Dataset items
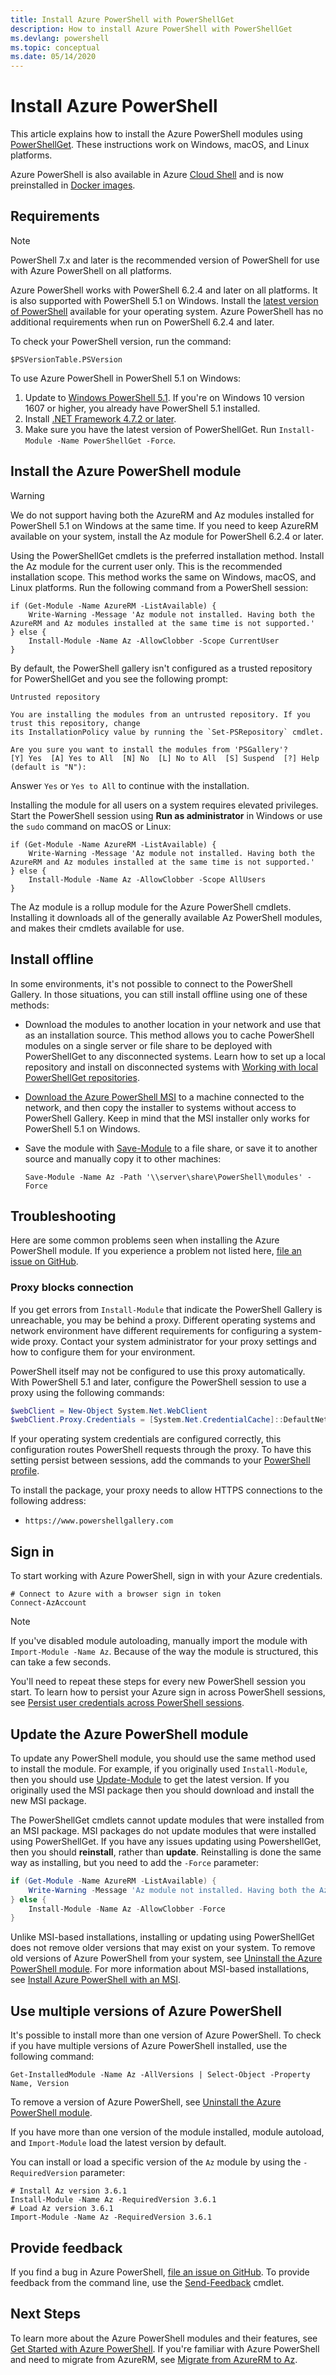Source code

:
 ```yaml
---
title: Install Azure PowerShell with PowerShellGet
description: How to install Azure PowerShell with PowerShellGet
ms.devlang: powershell
ms.topic: conceptual
ms.date: 05/14/2020
---
```


# Install Azure PowerShell

This article explains how to install the Azure PowerShell modules using
[PowerShellGet](/powershell/scripting/gallery/installing-psget). These instructions work on Windows,
macOS, and Linux platforms.

Azure PowerShell is also available in Azure [Cloud Shell](/azure/cloud-shell/overview) and is now
preinstalled in [Docker images](azureps-in-docker.md).

## Requirements

> [!NOTE]
> PowerShell 7.x and later is the recommended version of PowerShell for use with Azure PowerShell on
> all platforms.

Azure PowerShell works with PowerShell 6.2.4 and later on all platforms. It is also supported with
PowerShell 5.1 on Windows. Install the
[latest version of PowerShell](/powershell/scripting/install/installing-powershell) available for
your operating system. Azure PowerShell has no additional requirements when run on PowerShell 6.2.4
and later.

To check your PowerShell version, run the command:

```azurepowershell-interactive
$PSVersionTable.PSVersion
```

To use Azure PowerShell in PowerShell 5.1 on Windows:

1. Update to
   [Windows PowerShell 5.1](/powershell/scripting/install/installing-windows-powershell#upgrading-existing-windows-powershell).
   If you're on Windows 10 version 1607 or higher, you already have PowerShell 5.1 installed.
2. Install [.NET Framework 4.7.2 or later](/dotnet/framework/install).
3. Make sure you have the latest version of PowerShellGet. Run `Install-Module -Name PowerShellGet -Force`.

## Install the Azure PowerShell module

> [!WARNING]
> We do not support having both the AzureRM and Az modules installed for PowerShell 5.1 on Windows
> at the same time. If you need to keep AzureRM available on your system, install the Az module for
> PowerShell 6.2.4 or later.

Using the PowerShellGet cmdlets is the preferred installation method. Install the Az module for the
current user only. This is the recommended installation scope. This method works the same on
Windows, macOS, and Linux platforms. Run the following command from a PowerShell session:

```powershell-interactive
if (Get-Module -Name AzureRM -ListAvailable) {
    Write-Warning -Message 'Az module not installed. Having both the AzureRM and Az modules installed at the same time is not supported.'
} else {
    Install-Module -Name Az -AllowClobber -Scope CurrentUser
}
```

By default, the PowerShell gallery isn't configured as a trusted repository for PowerShellGet and
you see the following prompt:

```Output
Untrusted repository

You are installing the modules from an untrusted repository. If you trust this repository, change
its InstallationPolicy value by running the `Set-PSRepository` cmdlet.

Are you sure you want to install the modules from 'PSGallery'?
[Y] Yes  [A] Yes to All  [N] No  [L] No to All  [S] Suspend  [?] Help (default is "N"):
```

Answer `Yes` or `Yes to All` to continue with the installation.

Installing the module for all users on a system requires elevated privileges. Start the PowerShell
session using **Run as administrator** in Windows or use the `sudo` command on macOS or Linux:

```powershell-interactive
if (Get-Module -Name AzureRM -ListAvailable) {
    Write-Warning -Message 'Az module not installed. Having both the AzureRM and Az modules installed at the same time is not supported.'
} else {
    Install-Module -Name Az -AllowClobber -Scope AllUsers
}
```

The Az module is a rollup module for the Azure PowerShell cmdlets. Installing it downloads all of
the generally available Az PowerShell modules, and makes their cmdlets available for use.

## Install offline

In some environments, it's not possible to connect to the PowerShell Gallery. In those situations,
you can still install offline using one of these methods:

* Download the modules to another location in your network and use that as an installation source.
  This method allows you to cache PowerShell modules on a single server or file share to be deployed
  with PowerShellGet to any disconnected systems. Learn how to set up a local repository and install
  on disconnected systems with
  [Working with local PowerShellGet repositories](/powershell/scripting/gallery/how-to/working-with-local-psrepositories).
* [Download the Azure PowerShell MSI](install-az-ps-msi.md) to a machine connected to the network,
  and then copy the installer to systems without access to PowerShell Gallery. Keep in mind that the
  MSI installer only works for PowerShell 5.1 on Windows.
* Save the module with [Save-Module](/powershell/module/PowershellGet/Save-Module) to a file share,
  or save it to another source and manually copy it to other machines:

  ```powershell-interactive
  Save-Module -Name Az -Path '\\server\share\PowerShell\modules' -Force
  ```

## Troubleshooting

Here are some common problems seen when installing the Azure PowerShell module. If you experience a
problem not listed here, [file an issue on GitHub](https://github.com/azure/azure-powershell/issues).

### Proxy blocks connection

If you get errors from `Install-Module` that indicate the PowerShell Gallery is unreachable, you may
be behind a proxy. Different operating systems and network environment have different requirements
for configuring a system-wide proxy. Contact your system administrator for your proxy settings and
how to configure them for your environment.

PowerShell itself may not be configured to use this proxy automatically. With PowerShell 5.1 and
later, configure the PowerShell session to use a proxy using the following commands:

```powershell
$webClient = New-Object System.Net.WebClient
$webClient.Proxy.Credentials = [System.Net.CredentialCache]::DefaultNetworkCredentials
```

If your operating system credentials are configured correctly, this configuration routes PowerShell
requests through the proxy. To have this setting persist between sessions, add the commands to your
[PowerShell profile](/powershell/module/microsoft.powershell.core/about/about_profiles).

To install the package, your proxy needs to allow HTTPS connections to the following address:

* `https://www.powershellgallery.com`

## Sign in

To start working with Azure PowerShell, sign in with your Azure credentials.

```powershell-interactive
# Connect to Azure with a browser sign in token
Connect-AzAccount
```

> [!NOTE]
> If you've disabled module autoloading, manually import the module with `Import-Module -Name Az`.
> Because of the way the module is structured, this can take a few seconds.

You'll need to repeat these steps for every new PowerShell session you start. To learn how to
persist your Azure sign in across PowerShell sessions, see
[Persist user credentials across PowerShell sessions](context-persistence.md).

## Update the Azure PowerShell module

To update any PowerShell module, you should use the same method used to install the module. For
example, if you originally used `Install-Module`, then you should use
[Update-Module](/powershell/module/powershellget/update-module) to get the latest version. If you
originally used the MSI package then you should download and install the new MSI package.

The PowerShellGet cmdlets cannot update modules that were installed from an MSI package. MSI
packages do not update modules that were installed using PowerShellGet. If you have any issues
updating using PowershellGet, then you should **reinstall**, rather than **update**. Reinstalling is
done the same way as installing, but you need to add the `-Force` parameter:

```powershell
if (Get-Module -Name AzureRM -ListAvailable) {
    Write-Warning -Message 'Az module not installed. Having both the AzureRM and Az modules installed at the same time is not supported.'
} else {
    Install-Module -Name Az -AllowClobber -Force
}
```

Unlike MSI-based installations, installing or updating using PowerShellGet does not remove older
versions that may exist on your system. To remove old versions of Azure PowerShell from your system,
see [Uninstall the Azure PowerShell module](uninstall-az-ps.md). For more information about
MSI-based installations, see [Install Azure PowerShell with an MSI](install-az-ps-msi.md).

## Use multiple versions of Azure PowerShell

It's possible to install more than one version of Azure PowerShell. To check if you have multiple
versions of Azure PowerShell installed, use the following command:

```powershell-interactive
Get-InstalledModule -Name Az -AllVersions | Select-Object -Property Name, Version
```

To remove a version of Azure PowerShell, see [Uninstall the Azure PowerShell module](uninstall-az-ps.md).

If you have more than one version of the module installed, module autoload, and `Import-Module` load
the latest version by default.

You can install or load a specific version of the `Az` module by using the `-RequiredVersion`
parameter:

```powershell-interactive
# Install Az version 3.6.1
Install-Module -Name Az -RequiredVersion 3.6.1
# Load Az version 3.6.1
Import-Module -Name Az -RequiredVersion 3.6.1
```

## Provide feedback

If you find a bug in Azure PowerShell,
[file an issue on GitHub](https://github.com/Azure/azure-powershell/issues). To provide feedback
from the command line, use the [Send-Feedback](/powershell/module/az.accounts/send-feedback) cmdlet.

## Next Steps

To learn more about the Azure PowerShell modules and their features, see
[Get Started with Azure PowerShell](get-started-azureps.md). If you're familiar with Azure
PowerShell and need to migrate from AzureRM, see
[Migrate from AzureRM to Az](migrate-from-azurerm-to-az.md).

> **Task prompt**
Above are the entries. Output exactly the lines beginning with the line that has "PowerShell itself may" and ending with the line that has "a few seconds.".

> **Your solution**
PowerShell itself may not be configured to use this proxy automatically. With PowerShell 5.1 and
later, configure the PowerShell session to use a proxy using the following commands:

```powershell
$webClient = New-Object System.Net.WebClient
$webClient.Proxy.Credentials = [System.Net.CredentialCache]::DefaultNetworkCredentials
```

If your operating system credentials are configured correctly, this configuration routes PowerShell
requests through the proxy. To have this setting persist between sessions, add the commands to your
[PowerShell profile](/powershell/module/microsoft.powershell.core/about/about_profiles).

To install the package, your proxy needs to allow HTTPS connections to the following address:

* `https://www.powershellgallery.com`

## Sign in

To start working with Azure PowerShell, sign in with your Azure credentials.

```powershell-interactive
# Connect to Azure with a browser sign in token
Connect-AzAccount
```

> [!NOTE]
> If you've disabled module autoloading, manually import the module with `Import-Module -Name Az`.
> Because of the way the module is structured, this can take a few seconds.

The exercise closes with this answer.